Descriptions, Reviews, Etc.
Publisher Description:

The Strange Bird--from New York Times bestselling novelist Jeff VanderMeer--expands and weaves deeply into the world of his "thorough marvel"* of a novel, Borne.

The Strange Bird is a new kind of creature, built in a laboratory--she is part bird, part human, part many other things. But now the lab in which she was created is under siege and the scientists have turned on their animal creations. Flying through tunnels, dodging bullets, and changing her colors and patterning to avoid capture, the Strange Bird manages to escape.

But she cannot just soar in peace above the earth. The sky itself is full of wildlife that rejects her as one of their own, and also full of technology--satellites and drones and other detritus of the human civilization below that has all but destroyed itself. And the farther she flies, the deeper she finds herself in the orbit of the Company, a collapsed biotech firm that has populated the world with experiments both failed and successful that have outlived the corporation itself: a pack of networked foxes, a giant predatory bear. But of the many creatures she encounters with whom she bears some kind of kinship, it is the humans--all of them now simply scrambling to survive--who are the most insidious, who still see her as simply something to possess, to capture, to trade, to exploit. Never to understand, never to welcome home.

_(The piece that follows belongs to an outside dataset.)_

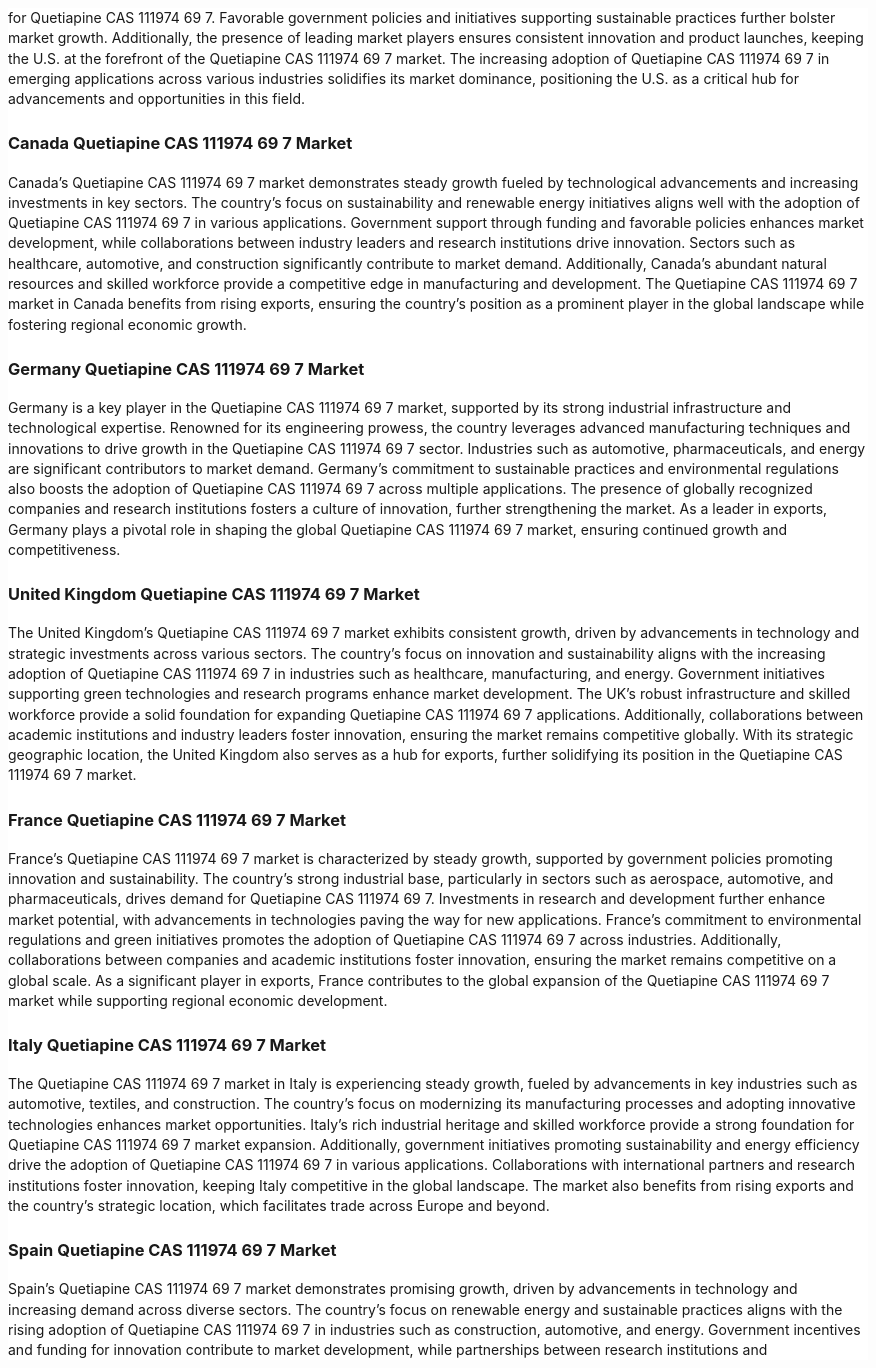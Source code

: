 for Quetiapine CAS 111974 69 7. Favorable government policies and initiatives supporting sustainable practices further bolster market growth. Additionally, the presence of leading market players ensures consistent innovation and product launches, keeping the U.S. at the forefront of the Quetiapine CAS 111974 69 7 market. The increasing adoption of Quetiapine CAS 111974 69 7 in emerging applications across various industries solidifies its market dominance, positioning the U.S. as a critical hub for advancements and opportunities in this field.</p><h3>Canada Quetiapine CAS 111974 69 7 Market</h3><p>Canada&rsquo;s Quetiapine CAS 111974 69 7 market demonstrates steady growth fueled by technological advancements and increasing investments in key sectors. The country&rsquo;s focus on sustainability and renewable energy initiatives aligns well with the adoption of Quetiapine CAS 111974 69 7 in various applications. Government support through funding and favorable policies enhances market development, while collaborations between industry leaders and research institutions drive innovation. Sectors such as healthcare, automotive, and construction significantly contribute to market demand. Additionally, Canada&rsquo;s abundant natural resources and skilled workforce provide a competitive edge in manufacturing and development. The Quetiapine CAS 111974 69 7 market in Canada benefits from rising exports, ensuring the country&rsquo;s position as a prominent player in the global landscape while fostering regional economic growth.</p><h3>Germany Quetiapine CAS 111974 69 7 Market</h3><p>Germany is a key player in the Quetiapine CAS 111974 69 7 market, supported by its strong industrial infrastructure and technological expertise. Renowned for its engineering prowess, the country leverages advanced manufacturing techniques and innovations to drive growth in the Quetiapine CAS 111974 69 7 sector. Industries such as automotive, pharmaceuticals, and energy are significant contributors to market demand. Germany&rsquo;s commitment to sustainable practices and environmental regulations also boosts the adoption of Quetiapine CAS 111974 69 7 across multiple applications. The presence of globally recognized companies and research institutions fosters a culture of innovation, further strengthening the market. As a leader in exports, Germany plays a pivotal role in shaping the global Quetiapine CAS 111974 69 7 market, ensuring continued growth and competitiveness.</p><h3>United Kingdom Quetiapine CAS 111974 69 7 Market</h3><p>The United Kingdom&rsquo;s Quetiapine CAS 111974 69 7 market exhibits consistent growth, driven by advancements in technology and strategic investments across various sectors. The country&rsquo;s focus on innovation and sustainability aligns with the increasing adoption of Quetiapine CAS 111974 69 7 in industries such as healthcare, manufacturing, and energy. Government initiatives supporting green technologies and research programs enhance market development. The UK&rsquo;s robust infrastructure and skilled workforce provide a solid foundation for expanding Quetiapine CAS 111974 69 7 applications. Additionally, collaborations between academic institutions and industry leaders foster innovation, ensuring the market remains competitive globally. With its strategic geographic location, the United Kingdom also serves as a hub for exports, further solidifying its position in the Quetiapine CAS 111974 69 7 market.</p><h3>France Quetiapine CAS 111974 69 7 Market</h3><p>France&rsquo;s Quetiapine CAS 111974 69 7 market is characterized by steady growth, supported by government policies promoting innovation and sustainability. The country&rsquo;s strong industrial base, particularly in sectors such as aerospace, automotive, and pharmaceuticals, drives demand for Quetiapine CAS 111974 69 7. Investments in research and development further enhance market potential, with advancements in technologies paving the way for new applications. France&rsquo;s commitment to environmental regulations and green initiatives promotes the adoption of Quetiapine CAS 111974 69 7 across industries. Additionally, collaborations between companies and academic institutions foster innovation, ensuring the market remains competitive on a global scale. As a significant player in exports, France contributes to the global expansion of the Quetiapine CAS 111974 69 7 market while supporting regional economic development.</p><h3>Italy Quetiapine CAS 111974 69 7 Market</h3><p>The Quetiapine CAS 111974 69 7 market in Italy is experiencing steady growth, fueled by advancements in key industries such as automotive, textiles, and construction. The country&rsquo;s focus on modernizing its manufacturing processes and adopting innovative technologies enhances market opportunities. Italy&rsquo;s rich industrial heritage and skilled workforce provide a strong foundation for Quetiapine CAS 111974 69 7 market expansion. Additionally, government initiatives promoting sustainability and energy efficiency drive the adoption of Quetiapine CAS 111974 69 7 in various applications. Collaborations with international partners and research institutions foster innovation, keeping Italy competitive in the global landscape. The market also benefits from rising exports and the country&rsquo;s strategic location, which facilitates trade across Europe and beyond.</p><h3>Spain Quetiapine CAS 111974 69 7 Market</h3><p>Spain&rsquo;s Quetiapine CAS 111974 69 7 market demonstrates promising growth, driven by advancements in technology and increasing demand across diverse sectors. The country&rsquo;s focus on renewable energy and sustainable practices aligns with the rising adoption of Quetiapine CAS 111974 69 7 in industries such as construction, automotive, and energy. Government incentives and funding for innovation contribute to market development, while partnerships between research institutions and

With The Strange Bird, Jeff VanderMeer has done more than add another layer, a new chapter, to his celebrated novel Borne. He has created a whole new perspective on the world inhabited by Rachel and Wick, the Magician, Mord, and Borne--a view from above, of course, but also a view from deep inside the mind of a new kind of creature who will fight and suffer and live for the tenuous future of this world.

Praise for Borne

*"Jeff VanderMeer's Southern Reach Trilogy was an ever-creeping map of the apocalypse; with Borne he continues his investigation into the malevolent grace of the world, and it's a thorough marvel." --Colson Whitehead

"VanderMeer is that rare novelist who turns to nonhumans not to make them approximate us as much as possible but to make such approximation impossible. All of this is magnified a hundredfold in Borne . . . Here is the story about biotech that VanderMeer wants to tell, a vision of the nonhuman not as one fixed thing, one fixed destiny, but as either peaceful or catastrophic, by our side or out on a rampage as our behavior dictates--for these are our children, born of us and now to be borne in whatever shape or mess we have created. This coming-of-age story signals that eco-fiction has come of age as well: wilder, more reckless and more breathtaking than previously thought, a wager and a promise that what emerges from the twenty-first century will be as good as any from the twentieth, or the nineteenth." --Wai Chee Dimock, The New York Times Book Review


Contributor Bio(s): VanderMeer, Jeff: - Jeff VanderMeer's New York Times bestselling Southern Reach trilogy has been translated into over 35 languages. The first novel, Annihilation, won the Nebula Award and Shirley Jackson Award, was shortlisted for a half dozen more, and has been made into a movie. His novel, Borne, is the first release from Farrar, Straus and Giroux's new MCD imprint and has received wide critical acclaim, including a rare trifecta of rave review from the New York Times, Los Angeles Times, and the Washington Post. The novel has also been optioned by AMC and it continues to explore themes related to the environment, animals, and our future. The New Yorker has called Jeff "the weird Thoreau" and he frequently speaks about issues related to climate change and storytelling, including at DePaul, MIT, and the Guggenheim. He lives in Tallahassee, Florida.